Tek tek ülkeler temelinde incelediğimiz zaman, AKP’nin dış politika uygulamalarının Türkiye’yi nasıl yalnızlığa mahkum ettiğini göreceğiz.
Libya: Türkiye’nin Kıbrıs Barış Harekâtı sırasında yanında duran, ona destek veren tek Arap ülkesi.
Libya’da şu anda iki hükümet var. Birisi uluslararası camianın tanıdığı, Tobruk’da bulunan hükümet. Diğeri ise 2014’ün Temmuzunda Tripoliyi ele geçiren, Müslüman Kardeşlerin desteklediği, dolayısıyla da AKP’nin desteklediği, ama uluslararası camianın tanımadığı, meşruiyeti olmayan şeriatçı hükümet.
İki hafta kadar önce Tobruk Hükümeti’nin Başbakanı Abdullah El Thini yaptığı açıklamada “Libyalının Libyalıyı öldürmesi için Türkiye’nin Tripoli’deki gruplara silah yardımı yapıyor” dedi ve Türkiye ile bütün ilişkilerini keseceğini, Türk şirketlerine artık iş vermeyeceklerini söyledi ki, Libya Türk müteahhitlik şirketlerinin uluslararası piyasaya ilk çıktıkları ve deneyim kazandığı ülkedir.
İsrail: Bir İsrail gazetesinin iddiasına göre, İstanbul yakınlarındaki bir bölgede ve Türk resmi makamlarının gözleri önünde, İsrail’de eylem yapacak, terör örgütü Hamas militanlarının eğitildiğini yazdı.
Mısır: Katar’ın bile kovduğu Müslüman Kardeşler  örgütünün lider kadrolarının İstanbul’da olduğu bilinirken, bu  yetmezmiş gibi birde örgütün Mısır’ın meşru hükümetini devirmek için İstanbul’dan radyo/tv yayını yaptığı söyleniyor..
Suriye/Irak: AKP, laik Esadı devirmek ve Şii ağırlık Irak Merkezi hükümetini zor durumda bırakmak hırs ve azmi ile dinci/cihatçı bütün terör gruplarına, lojistik destek sağlamak için silah ve militan geçişine izin vermek dahil, yaptığı tüm yardımların da İŞİD’in eline geçtiği ve İŞİD’in bu sayede var olduğunu artık batıda herkes söylüyor. İŞİD’e verilen destek (militan geçişleri ve ticaret) azalmış olmakla beraber devam ediyor.

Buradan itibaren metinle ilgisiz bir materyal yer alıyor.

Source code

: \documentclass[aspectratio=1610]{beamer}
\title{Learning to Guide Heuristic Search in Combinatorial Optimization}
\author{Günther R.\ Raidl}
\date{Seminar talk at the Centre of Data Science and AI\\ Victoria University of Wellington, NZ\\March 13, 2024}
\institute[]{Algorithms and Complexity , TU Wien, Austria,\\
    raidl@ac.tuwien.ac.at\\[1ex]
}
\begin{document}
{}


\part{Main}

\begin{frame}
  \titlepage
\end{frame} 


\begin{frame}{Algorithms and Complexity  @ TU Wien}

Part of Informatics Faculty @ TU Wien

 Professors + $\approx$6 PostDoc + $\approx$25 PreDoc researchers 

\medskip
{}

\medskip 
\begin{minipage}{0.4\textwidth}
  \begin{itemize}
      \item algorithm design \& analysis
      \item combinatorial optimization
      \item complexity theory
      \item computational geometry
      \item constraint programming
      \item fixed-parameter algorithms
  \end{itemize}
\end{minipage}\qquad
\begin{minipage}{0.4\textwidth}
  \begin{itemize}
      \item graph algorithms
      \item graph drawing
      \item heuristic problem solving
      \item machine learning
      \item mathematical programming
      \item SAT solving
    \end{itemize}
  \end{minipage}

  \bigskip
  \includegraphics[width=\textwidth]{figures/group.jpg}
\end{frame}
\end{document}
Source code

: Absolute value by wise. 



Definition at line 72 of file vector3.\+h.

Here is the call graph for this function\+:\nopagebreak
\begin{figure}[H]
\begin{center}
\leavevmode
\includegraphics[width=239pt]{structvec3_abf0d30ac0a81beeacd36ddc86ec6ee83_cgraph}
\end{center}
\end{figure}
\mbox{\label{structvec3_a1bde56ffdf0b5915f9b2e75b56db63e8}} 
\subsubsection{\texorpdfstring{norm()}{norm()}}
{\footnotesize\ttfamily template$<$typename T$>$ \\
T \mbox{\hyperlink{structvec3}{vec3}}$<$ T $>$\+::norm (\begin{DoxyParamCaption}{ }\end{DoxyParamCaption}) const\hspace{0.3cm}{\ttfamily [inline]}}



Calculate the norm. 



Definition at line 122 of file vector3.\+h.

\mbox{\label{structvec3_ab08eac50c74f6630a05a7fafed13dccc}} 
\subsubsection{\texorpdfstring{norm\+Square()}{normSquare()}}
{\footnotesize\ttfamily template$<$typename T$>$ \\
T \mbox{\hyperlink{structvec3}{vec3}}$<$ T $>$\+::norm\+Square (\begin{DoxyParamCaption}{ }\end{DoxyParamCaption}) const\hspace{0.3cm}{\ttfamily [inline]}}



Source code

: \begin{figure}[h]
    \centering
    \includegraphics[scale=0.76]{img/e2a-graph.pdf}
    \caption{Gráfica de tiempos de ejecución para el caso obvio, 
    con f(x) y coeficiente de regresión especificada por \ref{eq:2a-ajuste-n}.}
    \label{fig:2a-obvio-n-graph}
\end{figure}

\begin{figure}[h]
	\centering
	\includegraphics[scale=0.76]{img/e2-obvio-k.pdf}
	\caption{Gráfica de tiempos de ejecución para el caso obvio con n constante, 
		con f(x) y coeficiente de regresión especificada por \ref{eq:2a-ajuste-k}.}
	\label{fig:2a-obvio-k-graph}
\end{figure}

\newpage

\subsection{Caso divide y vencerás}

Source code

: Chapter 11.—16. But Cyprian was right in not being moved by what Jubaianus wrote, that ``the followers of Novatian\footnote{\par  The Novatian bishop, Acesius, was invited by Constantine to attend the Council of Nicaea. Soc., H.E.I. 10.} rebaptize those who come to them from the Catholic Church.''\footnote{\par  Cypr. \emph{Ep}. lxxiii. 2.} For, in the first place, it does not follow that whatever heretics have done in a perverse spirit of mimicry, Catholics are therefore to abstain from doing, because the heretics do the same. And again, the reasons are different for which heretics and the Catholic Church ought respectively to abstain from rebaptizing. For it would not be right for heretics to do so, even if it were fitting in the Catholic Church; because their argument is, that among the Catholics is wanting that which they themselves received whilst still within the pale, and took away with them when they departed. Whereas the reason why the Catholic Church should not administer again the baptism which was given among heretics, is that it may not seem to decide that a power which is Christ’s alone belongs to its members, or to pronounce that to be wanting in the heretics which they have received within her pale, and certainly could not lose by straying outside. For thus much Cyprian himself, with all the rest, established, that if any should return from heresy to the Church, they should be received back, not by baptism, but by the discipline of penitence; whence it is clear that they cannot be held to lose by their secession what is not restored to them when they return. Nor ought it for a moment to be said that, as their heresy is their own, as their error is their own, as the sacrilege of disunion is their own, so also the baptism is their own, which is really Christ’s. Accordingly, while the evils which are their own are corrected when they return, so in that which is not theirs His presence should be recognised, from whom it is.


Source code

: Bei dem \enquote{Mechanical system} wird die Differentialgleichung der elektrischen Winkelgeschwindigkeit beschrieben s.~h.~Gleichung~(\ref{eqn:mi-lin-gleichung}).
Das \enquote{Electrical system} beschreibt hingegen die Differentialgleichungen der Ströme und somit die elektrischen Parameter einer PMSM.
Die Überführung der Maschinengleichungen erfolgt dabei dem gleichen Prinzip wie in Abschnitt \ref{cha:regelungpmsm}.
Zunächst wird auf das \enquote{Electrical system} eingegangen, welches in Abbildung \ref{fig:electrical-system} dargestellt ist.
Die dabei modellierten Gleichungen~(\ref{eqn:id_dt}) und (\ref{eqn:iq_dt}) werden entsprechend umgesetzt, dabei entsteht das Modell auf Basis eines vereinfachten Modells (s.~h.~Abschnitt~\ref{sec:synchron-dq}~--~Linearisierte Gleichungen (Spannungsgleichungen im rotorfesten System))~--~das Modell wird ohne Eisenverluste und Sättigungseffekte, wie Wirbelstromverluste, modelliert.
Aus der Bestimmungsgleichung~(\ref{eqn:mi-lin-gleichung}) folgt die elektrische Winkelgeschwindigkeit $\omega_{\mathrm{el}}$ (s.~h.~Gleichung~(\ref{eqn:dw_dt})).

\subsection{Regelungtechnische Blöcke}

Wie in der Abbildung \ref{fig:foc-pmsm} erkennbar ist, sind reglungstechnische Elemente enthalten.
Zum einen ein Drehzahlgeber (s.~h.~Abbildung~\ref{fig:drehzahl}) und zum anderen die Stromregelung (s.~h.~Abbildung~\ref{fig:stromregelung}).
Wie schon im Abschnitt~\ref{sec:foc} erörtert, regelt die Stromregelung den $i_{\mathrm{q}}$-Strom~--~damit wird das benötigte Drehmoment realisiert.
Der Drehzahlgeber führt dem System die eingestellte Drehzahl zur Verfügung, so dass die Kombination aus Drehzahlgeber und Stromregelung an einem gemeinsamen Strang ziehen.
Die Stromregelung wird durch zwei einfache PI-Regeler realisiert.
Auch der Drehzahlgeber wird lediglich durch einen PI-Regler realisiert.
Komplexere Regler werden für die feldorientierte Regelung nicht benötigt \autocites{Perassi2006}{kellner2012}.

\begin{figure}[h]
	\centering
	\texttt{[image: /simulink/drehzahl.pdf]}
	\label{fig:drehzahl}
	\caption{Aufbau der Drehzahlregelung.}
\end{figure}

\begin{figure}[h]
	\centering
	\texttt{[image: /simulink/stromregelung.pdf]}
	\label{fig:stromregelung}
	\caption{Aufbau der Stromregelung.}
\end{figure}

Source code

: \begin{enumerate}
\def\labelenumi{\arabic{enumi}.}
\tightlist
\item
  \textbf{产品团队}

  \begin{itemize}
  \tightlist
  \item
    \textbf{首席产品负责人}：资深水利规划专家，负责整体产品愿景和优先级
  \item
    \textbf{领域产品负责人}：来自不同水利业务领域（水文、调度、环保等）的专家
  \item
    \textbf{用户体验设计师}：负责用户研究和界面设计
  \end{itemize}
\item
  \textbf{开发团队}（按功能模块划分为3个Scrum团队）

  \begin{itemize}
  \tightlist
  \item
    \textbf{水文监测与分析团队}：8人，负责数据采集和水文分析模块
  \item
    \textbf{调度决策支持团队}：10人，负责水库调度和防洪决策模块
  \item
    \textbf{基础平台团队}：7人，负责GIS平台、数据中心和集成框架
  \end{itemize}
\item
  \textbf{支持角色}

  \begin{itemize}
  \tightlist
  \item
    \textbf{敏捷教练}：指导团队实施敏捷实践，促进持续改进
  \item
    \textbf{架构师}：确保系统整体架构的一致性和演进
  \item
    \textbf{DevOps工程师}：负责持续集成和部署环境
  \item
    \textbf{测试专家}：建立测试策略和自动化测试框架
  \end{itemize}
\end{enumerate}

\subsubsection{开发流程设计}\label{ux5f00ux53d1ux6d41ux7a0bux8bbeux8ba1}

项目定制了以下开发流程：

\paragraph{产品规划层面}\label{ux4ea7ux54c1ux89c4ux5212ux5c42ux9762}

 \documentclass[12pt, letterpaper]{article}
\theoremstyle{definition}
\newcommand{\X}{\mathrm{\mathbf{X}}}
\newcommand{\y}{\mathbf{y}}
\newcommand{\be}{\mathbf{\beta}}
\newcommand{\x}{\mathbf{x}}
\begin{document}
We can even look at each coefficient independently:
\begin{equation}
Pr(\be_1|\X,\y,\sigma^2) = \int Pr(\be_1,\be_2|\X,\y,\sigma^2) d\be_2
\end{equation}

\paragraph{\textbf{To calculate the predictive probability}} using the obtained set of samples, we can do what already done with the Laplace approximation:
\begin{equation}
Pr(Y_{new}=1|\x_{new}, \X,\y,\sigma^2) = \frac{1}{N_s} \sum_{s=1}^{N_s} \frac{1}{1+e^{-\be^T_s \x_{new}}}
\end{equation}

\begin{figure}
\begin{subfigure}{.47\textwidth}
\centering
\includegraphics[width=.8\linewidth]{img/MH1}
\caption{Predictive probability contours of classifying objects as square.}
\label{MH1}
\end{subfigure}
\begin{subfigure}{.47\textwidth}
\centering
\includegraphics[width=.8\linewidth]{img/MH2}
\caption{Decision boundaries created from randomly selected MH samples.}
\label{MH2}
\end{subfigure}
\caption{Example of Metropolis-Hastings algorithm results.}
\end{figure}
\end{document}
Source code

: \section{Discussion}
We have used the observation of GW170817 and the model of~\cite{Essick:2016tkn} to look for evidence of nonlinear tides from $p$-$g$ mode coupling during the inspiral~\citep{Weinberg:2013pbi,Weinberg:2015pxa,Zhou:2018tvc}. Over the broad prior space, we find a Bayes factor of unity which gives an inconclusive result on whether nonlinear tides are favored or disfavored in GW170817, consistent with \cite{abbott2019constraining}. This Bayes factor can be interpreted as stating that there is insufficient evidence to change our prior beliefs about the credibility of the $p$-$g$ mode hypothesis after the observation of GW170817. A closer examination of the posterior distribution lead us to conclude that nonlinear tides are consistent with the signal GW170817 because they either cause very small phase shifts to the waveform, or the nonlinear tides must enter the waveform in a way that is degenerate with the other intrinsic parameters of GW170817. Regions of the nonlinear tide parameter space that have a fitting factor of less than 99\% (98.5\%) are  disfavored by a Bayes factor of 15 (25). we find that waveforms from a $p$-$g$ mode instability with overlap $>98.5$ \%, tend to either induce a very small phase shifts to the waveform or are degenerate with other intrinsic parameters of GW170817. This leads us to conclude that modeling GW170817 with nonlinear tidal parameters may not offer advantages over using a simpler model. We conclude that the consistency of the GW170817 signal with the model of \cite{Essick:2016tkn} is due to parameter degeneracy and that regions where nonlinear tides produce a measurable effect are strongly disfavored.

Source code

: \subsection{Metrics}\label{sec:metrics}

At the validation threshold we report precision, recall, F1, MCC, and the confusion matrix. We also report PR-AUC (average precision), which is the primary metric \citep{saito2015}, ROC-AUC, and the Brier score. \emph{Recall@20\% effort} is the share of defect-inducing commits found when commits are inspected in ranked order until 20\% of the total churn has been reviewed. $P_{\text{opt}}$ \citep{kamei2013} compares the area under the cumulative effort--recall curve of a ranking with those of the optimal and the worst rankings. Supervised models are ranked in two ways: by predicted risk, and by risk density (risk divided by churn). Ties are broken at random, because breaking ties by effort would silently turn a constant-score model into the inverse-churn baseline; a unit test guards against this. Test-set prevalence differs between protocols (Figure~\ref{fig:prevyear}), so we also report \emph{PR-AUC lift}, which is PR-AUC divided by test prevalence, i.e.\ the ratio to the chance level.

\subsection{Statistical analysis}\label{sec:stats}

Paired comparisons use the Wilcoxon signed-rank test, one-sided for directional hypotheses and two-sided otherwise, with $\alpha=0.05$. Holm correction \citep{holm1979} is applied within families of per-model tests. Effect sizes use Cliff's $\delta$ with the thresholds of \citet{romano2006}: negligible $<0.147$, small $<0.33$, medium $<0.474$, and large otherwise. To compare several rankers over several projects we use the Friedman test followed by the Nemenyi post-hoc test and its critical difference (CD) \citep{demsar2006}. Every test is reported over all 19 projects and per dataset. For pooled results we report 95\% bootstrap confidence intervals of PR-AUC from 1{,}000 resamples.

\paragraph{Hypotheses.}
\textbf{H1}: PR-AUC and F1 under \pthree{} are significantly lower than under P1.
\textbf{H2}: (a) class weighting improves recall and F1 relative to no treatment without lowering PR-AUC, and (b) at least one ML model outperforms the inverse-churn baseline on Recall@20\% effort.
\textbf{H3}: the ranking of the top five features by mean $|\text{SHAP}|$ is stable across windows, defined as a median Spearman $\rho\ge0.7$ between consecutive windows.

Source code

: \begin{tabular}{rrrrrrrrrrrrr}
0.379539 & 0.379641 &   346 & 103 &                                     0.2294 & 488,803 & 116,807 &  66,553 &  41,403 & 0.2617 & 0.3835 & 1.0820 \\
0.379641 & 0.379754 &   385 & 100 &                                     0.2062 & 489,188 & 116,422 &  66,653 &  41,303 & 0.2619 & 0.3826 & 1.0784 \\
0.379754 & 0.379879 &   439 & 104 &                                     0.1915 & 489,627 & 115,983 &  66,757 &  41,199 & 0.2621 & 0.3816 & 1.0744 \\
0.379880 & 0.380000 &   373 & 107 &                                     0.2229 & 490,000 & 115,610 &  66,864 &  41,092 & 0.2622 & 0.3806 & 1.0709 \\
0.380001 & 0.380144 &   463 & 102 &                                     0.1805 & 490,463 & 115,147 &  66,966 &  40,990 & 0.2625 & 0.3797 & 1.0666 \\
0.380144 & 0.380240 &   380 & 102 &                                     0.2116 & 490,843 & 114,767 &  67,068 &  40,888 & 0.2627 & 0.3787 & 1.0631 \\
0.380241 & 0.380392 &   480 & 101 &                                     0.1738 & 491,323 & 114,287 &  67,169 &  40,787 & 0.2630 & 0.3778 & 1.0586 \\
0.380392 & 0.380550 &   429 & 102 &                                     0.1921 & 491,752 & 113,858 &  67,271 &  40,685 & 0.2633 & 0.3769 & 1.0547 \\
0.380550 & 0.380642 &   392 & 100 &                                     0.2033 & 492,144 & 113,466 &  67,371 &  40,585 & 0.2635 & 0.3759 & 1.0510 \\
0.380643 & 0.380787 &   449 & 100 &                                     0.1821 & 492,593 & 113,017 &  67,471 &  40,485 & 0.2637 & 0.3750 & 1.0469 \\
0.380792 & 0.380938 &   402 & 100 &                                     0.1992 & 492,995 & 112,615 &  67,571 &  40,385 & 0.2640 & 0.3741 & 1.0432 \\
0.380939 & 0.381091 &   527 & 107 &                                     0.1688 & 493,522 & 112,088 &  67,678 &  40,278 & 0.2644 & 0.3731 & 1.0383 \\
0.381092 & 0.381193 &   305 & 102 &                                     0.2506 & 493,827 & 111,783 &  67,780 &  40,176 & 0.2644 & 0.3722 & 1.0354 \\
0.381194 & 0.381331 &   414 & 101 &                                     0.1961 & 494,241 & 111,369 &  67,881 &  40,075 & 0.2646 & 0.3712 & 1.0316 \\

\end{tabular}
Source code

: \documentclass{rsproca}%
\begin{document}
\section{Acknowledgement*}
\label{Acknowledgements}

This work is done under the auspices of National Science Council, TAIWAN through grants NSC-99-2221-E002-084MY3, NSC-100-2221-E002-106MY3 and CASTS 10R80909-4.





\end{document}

İran: Türkiye’nin Esad’ı devirmek ısrarı nedeniyle, terör gruplarına  destek vererek Suriye iç savaşını uzattığı ve en son Süleyman Şah operasyonunun da Suriye’nin toprak bütünlüğüne saldırı olduğunu söyleyerek eleştiriyor.
Suudi Arabistan: AKP’nin tüm bölgede Suudilerin can düşmanı Müslüman Kardeşlere verdiği destek ve bu desteğin kesilmesinin mümkün olmadığı algısı değiştirilemediği gibi, ölen Kralı’nın cenazesine gidip Türkiye’de şehitlerden esirgenen, burcu burcu yağcılık kokan yas ilan edilmesine rağmen, Müslüman kardeşler verilen destek nedeniyle ilişkiler de yumuşama olasılığı zayıf görünüyor.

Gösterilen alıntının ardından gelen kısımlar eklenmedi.